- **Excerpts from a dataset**
▬▬▬

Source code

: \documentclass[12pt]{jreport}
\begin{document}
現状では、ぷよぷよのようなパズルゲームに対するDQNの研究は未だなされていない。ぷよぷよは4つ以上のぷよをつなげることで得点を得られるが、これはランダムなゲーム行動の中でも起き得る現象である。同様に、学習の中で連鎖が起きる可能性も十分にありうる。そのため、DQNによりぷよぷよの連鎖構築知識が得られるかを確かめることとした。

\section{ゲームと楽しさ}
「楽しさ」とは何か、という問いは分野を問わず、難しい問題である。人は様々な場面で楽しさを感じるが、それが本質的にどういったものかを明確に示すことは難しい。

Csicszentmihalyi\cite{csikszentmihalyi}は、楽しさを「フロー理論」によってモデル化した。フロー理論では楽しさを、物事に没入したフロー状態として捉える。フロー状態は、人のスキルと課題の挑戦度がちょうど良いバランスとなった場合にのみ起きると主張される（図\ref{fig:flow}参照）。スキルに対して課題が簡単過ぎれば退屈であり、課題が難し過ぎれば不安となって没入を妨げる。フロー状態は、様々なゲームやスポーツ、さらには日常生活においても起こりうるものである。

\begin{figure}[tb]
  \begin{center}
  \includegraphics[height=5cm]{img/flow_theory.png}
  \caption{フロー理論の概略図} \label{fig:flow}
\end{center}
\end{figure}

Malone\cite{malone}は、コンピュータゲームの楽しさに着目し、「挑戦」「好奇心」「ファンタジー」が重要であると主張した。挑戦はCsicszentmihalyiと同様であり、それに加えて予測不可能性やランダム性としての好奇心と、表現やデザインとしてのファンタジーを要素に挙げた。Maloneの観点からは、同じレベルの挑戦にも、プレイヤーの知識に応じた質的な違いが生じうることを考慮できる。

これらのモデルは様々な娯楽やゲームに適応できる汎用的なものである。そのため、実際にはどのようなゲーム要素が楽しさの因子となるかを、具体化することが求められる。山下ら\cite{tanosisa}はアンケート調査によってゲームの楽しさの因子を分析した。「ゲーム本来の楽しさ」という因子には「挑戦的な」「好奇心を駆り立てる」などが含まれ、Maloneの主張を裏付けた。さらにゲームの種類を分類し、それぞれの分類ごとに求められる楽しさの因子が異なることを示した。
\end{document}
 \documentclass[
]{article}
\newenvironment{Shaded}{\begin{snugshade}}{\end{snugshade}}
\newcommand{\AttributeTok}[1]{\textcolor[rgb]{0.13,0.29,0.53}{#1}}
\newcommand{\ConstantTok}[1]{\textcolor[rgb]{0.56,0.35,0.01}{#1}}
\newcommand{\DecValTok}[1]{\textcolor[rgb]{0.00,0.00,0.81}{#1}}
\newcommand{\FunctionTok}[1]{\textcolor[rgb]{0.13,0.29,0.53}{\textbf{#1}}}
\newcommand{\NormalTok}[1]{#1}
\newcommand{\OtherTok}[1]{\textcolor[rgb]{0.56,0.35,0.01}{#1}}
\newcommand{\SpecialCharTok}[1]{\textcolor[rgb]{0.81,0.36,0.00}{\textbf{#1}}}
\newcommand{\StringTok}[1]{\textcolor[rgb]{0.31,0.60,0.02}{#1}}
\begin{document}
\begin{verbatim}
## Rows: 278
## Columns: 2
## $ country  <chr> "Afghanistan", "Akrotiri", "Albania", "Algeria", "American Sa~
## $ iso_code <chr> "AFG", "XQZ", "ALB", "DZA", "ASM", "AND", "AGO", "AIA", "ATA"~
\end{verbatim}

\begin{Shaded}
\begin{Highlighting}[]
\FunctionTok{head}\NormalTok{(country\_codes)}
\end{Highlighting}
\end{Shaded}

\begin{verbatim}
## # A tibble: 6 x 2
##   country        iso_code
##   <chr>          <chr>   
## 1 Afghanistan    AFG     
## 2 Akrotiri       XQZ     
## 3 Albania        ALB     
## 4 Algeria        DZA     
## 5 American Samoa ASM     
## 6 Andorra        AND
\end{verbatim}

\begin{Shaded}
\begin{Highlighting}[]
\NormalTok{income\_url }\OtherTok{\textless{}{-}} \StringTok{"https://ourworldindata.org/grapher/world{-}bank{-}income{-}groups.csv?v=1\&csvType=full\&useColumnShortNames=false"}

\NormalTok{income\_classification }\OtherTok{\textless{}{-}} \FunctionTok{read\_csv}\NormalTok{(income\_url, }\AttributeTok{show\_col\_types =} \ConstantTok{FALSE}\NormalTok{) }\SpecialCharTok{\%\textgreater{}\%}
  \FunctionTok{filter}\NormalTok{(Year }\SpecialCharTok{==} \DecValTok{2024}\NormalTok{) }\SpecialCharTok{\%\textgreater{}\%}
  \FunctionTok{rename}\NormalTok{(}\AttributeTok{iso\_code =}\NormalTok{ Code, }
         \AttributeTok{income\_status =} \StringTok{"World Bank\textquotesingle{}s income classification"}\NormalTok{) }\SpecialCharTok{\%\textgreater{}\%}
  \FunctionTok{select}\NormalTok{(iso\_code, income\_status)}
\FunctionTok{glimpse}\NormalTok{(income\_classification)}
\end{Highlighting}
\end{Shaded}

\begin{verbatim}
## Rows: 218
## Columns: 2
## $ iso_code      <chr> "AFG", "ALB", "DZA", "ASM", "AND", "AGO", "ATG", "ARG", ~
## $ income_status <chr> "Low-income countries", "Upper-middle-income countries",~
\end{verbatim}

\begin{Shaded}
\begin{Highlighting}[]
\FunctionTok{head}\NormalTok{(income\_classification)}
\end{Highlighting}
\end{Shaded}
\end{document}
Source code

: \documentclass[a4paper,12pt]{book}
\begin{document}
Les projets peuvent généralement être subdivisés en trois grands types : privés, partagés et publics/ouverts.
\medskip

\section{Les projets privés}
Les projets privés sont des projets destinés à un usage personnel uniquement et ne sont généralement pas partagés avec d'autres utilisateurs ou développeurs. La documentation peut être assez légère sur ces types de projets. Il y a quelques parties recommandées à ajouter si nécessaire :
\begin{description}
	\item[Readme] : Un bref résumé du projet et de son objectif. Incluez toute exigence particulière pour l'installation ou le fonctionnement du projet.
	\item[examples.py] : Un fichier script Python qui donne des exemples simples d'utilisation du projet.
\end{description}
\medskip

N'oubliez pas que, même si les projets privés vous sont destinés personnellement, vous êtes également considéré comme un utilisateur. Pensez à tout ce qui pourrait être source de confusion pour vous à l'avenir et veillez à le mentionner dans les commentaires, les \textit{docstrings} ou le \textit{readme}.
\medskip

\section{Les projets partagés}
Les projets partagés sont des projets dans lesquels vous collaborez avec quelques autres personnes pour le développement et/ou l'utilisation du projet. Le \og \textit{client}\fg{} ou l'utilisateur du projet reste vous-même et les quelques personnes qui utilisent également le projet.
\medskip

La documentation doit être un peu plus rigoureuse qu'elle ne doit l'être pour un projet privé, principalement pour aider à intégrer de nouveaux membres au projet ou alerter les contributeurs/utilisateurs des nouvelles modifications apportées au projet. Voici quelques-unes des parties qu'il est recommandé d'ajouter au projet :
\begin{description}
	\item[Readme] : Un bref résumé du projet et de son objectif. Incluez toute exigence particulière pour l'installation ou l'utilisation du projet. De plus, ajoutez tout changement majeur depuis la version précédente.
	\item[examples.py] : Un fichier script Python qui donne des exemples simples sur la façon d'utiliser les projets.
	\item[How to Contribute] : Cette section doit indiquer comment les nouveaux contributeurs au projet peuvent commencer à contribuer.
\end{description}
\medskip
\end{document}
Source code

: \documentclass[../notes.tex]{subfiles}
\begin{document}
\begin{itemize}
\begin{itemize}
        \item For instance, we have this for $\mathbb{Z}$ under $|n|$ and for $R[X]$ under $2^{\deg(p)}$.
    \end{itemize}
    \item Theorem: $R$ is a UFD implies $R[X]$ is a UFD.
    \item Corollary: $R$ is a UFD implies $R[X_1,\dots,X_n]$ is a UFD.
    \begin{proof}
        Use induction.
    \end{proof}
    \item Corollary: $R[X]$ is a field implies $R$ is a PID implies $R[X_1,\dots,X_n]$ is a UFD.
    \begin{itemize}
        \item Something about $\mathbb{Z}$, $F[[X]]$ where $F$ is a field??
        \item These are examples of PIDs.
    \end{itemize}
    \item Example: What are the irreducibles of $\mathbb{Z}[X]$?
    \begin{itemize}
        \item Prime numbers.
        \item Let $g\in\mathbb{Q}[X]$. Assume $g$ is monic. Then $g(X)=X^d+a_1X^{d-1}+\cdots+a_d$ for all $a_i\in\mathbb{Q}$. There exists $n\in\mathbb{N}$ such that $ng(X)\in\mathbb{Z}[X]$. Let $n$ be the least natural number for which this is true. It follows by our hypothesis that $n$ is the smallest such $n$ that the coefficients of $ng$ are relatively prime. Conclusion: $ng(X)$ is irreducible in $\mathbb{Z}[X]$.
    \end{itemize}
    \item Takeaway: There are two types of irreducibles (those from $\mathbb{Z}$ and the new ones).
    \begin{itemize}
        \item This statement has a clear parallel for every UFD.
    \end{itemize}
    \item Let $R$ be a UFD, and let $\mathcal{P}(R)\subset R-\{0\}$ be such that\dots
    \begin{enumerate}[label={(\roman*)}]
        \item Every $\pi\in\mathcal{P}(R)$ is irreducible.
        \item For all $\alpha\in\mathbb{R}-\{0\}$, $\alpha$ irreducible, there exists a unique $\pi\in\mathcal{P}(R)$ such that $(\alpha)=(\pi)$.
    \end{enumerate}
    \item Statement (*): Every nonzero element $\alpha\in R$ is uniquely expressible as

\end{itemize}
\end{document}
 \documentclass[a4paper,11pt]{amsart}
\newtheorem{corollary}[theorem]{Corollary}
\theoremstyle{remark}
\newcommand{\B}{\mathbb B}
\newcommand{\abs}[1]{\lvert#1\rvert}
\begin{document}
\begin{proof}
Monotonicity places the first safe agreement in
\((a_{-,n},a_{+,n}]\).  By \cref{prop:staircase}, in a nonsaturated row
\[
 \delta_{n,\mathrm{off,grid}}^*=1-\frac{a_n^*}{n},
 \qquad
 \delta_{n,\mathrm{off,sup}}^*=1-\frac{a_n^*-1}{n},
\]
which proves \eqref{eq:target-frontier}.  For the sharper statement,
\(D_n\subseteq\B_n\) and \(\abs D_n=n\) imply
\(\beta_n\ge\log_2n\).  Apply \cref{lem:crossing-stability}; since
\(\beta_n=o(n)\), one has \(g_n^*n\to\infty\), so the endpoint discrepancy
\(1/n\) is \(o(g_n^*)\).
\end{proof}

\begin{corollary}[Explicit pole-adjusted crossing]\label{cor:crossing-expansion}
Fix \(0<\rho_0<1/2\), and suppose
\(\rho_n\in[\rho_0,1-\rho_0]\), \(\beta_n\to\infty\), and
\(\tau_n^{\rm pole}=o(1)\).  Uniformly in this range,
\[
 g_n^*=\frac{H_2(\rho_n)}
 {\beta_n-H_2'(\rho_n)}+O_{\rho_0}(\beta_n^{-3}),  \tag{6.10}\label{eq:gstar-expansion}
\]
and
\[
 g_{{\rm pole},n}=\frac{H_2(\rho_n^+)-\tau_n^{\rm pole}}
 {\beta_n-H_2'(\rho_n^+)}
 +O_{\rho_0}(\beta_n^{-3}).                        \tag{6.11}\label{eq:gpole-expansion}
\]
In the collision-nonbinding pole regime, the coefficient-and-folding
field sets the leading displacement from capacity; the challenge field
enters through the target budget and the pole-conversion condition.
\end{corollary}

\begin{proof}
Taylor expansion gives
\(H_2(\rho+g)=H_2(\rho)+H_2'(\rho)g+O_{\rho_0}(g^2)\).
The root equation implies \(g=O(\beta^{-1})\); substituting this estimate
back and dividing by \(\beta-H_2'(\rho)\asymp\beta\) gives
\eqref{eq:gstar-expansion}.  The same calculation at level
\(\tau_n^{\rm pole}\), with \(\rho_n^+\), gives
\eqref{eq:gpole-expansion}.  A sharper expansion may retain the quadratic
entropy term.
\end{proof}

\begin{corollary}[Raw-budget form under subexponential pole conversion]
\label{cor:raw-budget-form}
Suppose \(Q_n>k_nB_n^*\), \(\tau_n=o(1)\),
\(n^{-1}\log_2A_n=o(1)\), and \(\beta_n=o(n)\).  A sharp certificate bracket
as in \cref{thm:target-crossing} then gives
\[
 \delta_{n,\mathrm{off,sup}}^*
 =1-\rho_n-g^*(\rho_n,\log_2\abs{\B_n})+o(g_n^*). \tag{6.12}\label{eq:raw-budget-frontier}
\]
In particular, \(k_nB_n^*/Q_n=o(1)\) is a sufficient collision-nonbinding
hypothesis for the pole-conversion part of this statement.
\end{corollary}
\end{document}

▬▬▬

Count the lines of the records that contain the word "nonbinding". Give only the count.

- **Completed exercise**
2